Goal of the exercise:
What is the number of lines in the data that contain "your"? Nothing besides that number, please.

Entries supplied:
---------------

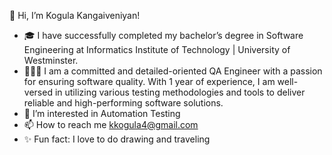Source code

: 👋 Hi, I’m Kogula Kangaiveniyan!
- 🎓 I have successfully completed my bachelor’s degree in Software Engineering at Informatics Institute of Technology | University of Westminster.
- 👨🏼‍💻 I am a committed and detailed-oriented QA Engineer with a passion for ensuring software quality. With 1 year of experience, I am well-versed in utilizing various testing methodologies and tools to deliver reliable and high-performing software solutions.
- 👀 I’m interested in Automation Testing
- 📫 How to reach me kkogula4@gmail.com
- ✨ Fun fact: I love to do drawing and traveling

<!---
Kogula4/Kogula4 is a ✨ special ✨ repository because its `README.md` (this file) appears on your GitHub profile.
You can click the Preview link to take a look at your changes.
--->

---------------

The answer:
2